I have run out of pictures, it’s not professional, but I love it. I love clouds, they sooth me… I wish I could be up there, with no worries, no pain, just be there. i’m not high, I seriously just need a break. Especially having nightmares every night and the fact that they’re getting worse and more realistic is exhausting, not to mention that it’s recurring dreams. And it does not play over, no. It continues. I was so scared.. I had no way out, there was no way out, just when you think you’re escaping, you open a door and it’s just an illusion.
But how do you escape from a whole town? What do you do when everybody is involved. I do realize it’s a dream and that my faith tells me to ignored my gift of divination and clairvoyance, but something is telling me that I cannot trust anyone. I already don’t trust the people around me and I hate living like this, but I cannot afford to.
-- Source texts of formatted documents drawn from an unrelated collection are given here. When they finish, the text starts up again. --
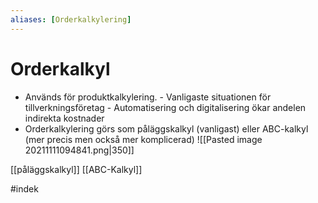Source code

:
```yaml
---
aliases: [Orderkalkylering]
---
```

# Orderkalkyl
-  Används för produktkalkylering. 
		-  Vanligaste situationen för tillverkningsföretag
		-  Automatisering och digitalisering ökar andelen indirekta kostnader
- Orderkalkylering görs som påläggskalkyl (vanligast) eller ABC-kalkyl (mer precis men också mer komplicerad)
![[Pasted image 20211111094841.png|350]]

[[påläggskalkyl]]
[[ABC-Kalkyl]]

#indek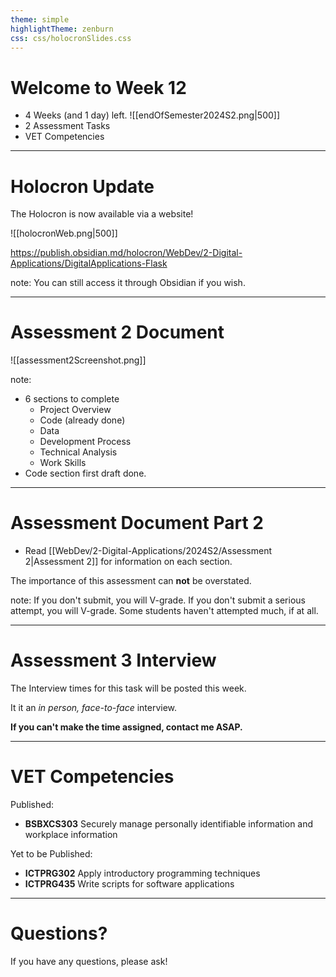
 ```yaml
---
theme: simple
highlightTheme: zenburn
css: css/holocronSlides.css
---
```


# Welcome to Week 12

- 4 Weeks (and 1 day) left.
![[endOfSemester2024S2.png|500]]
- 2 Assessment Tasks
- VET Competencies

---
# Holocron Update

The Holocron is now available via a website!

![[holocronWeb.png|500]]

https://publish.obsidian.md/holocron/WebDev/2-Digital-Applications/DigitalApplications-Flask


note:
You can still access it through Obsidian if you wish.

---
# Assessment 2 Document

![[assessment2Screenshot.png]]



note:
- 6 sections to complete
	- Project Overview
	- Code (already done)
	- Data
	- Development Process
	- Technical Analysis
	- Work Skills
- Code section first draft done.


---
# Assessment Document Part 2

- Read [[WebDev/2-Digital-Applications/2024S2/Assessment 2|Assessment 2]] for information on each section.


The importance of this assessment can **not** be overstated.

note:
If you don't submit, you will V-grade.
If you don't submit a serious attempt, you will V-grade. 
Some students haven't attempted much, if at all.

---

# Assessment 3 Interview

The Interview times for this task will be posted this week.

It it an *in person, face-to-face* interview.

**If you can't make the time assigned, contact me ASAP.**


---


# VET Competencies

Published:
- **BSBXCS303** Securely manage personally identifiable information and workplace information

Yet to be Published:
- **ICTPRG302**	Apply introductory programming techniques
- **ICTPRG435**	Write scripts for software applications


---

# Questions?

If you have any questions, please ask!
I don’t know what the game plan is for my life, but I know there is one. One thing we can be sure of is, when people hate you and they have you close, they will have a game plan.
I’m not just freaked out because of the dream, but also because everything I have dreamt in the last 5 months is coming true, even if it’s simple things like the power going out at night…and that happened last night, so it’s getting closer. I will try and figure out what happened in my life after I had these dreams or this specific one, but life is life. I can’t stop it and I can’t slow it down. All I can do is pray. then i’ll eventually reach that cloud.